*DESCRIPTION OF THE TASK:*
Whenever a line of the entries below holds the string "physicians", copy that line and return it.

BEGIN INFORMATION GIVEN

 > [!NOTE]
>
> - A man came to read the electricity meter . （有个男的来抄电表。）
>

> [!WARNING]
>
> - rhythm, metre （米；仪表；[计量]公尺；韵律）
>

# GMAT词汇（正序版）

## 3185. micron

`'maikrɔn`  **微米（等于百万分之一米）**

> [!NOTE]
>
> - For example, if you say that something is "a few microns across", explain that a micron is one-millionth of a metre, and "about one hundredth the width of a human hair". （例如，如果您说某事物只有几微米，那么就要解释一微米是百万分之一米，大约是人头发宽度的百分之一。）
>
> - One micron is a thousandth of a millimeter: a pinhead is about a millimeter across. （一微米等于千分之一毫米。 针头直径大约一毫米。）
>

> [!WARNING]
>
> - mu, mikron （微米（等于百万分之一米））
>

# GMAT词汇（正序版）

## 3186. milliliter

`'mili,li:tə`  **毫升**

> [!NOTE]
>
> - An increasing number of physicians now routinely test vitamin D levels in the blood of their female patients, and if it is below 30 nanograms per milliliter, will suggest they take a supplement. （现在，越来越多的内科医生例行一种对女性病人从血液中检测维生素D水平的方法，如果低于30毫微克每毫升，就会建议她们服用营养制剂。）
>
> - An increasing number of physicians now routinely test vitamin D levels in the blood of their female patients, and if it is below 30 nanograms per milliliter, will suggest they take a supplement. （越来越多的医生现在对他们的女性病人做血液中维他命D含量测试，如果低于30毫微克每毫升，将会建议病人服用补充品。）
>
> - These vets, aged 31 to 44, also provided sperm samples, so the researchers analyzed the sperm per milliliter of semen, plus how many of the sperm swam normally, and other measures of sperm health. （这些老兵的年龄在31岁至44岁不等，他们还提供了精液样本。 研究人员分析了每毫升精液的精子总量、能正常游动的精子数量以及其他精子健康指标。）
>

END INFORMATION GIVEN

*YOUR RESPONSE:*
> - An increasing number of physicians now routinely test vitamin D levels in the blood of their female patients, and if it is below 30 nanograms per milliliter, will suggest they take a supplement. （现在，越来越多的内科医生例行一种对女性病人从血液中检测维生素D水平的方法，如果低于30毫微克每毫升，就会建议她们服用营养制剂。）
> - An increasing number of physicians now routinely test vitamin D levels in the blood of their female patients, and if it is below 30 nanograms per milliliter, will suggest they take a supplement. （越来越多的医生现在对他们的女性病人做血液中维他命D含量测试，如果低于30毫微克每毫升，将会建议病人服用补充品。）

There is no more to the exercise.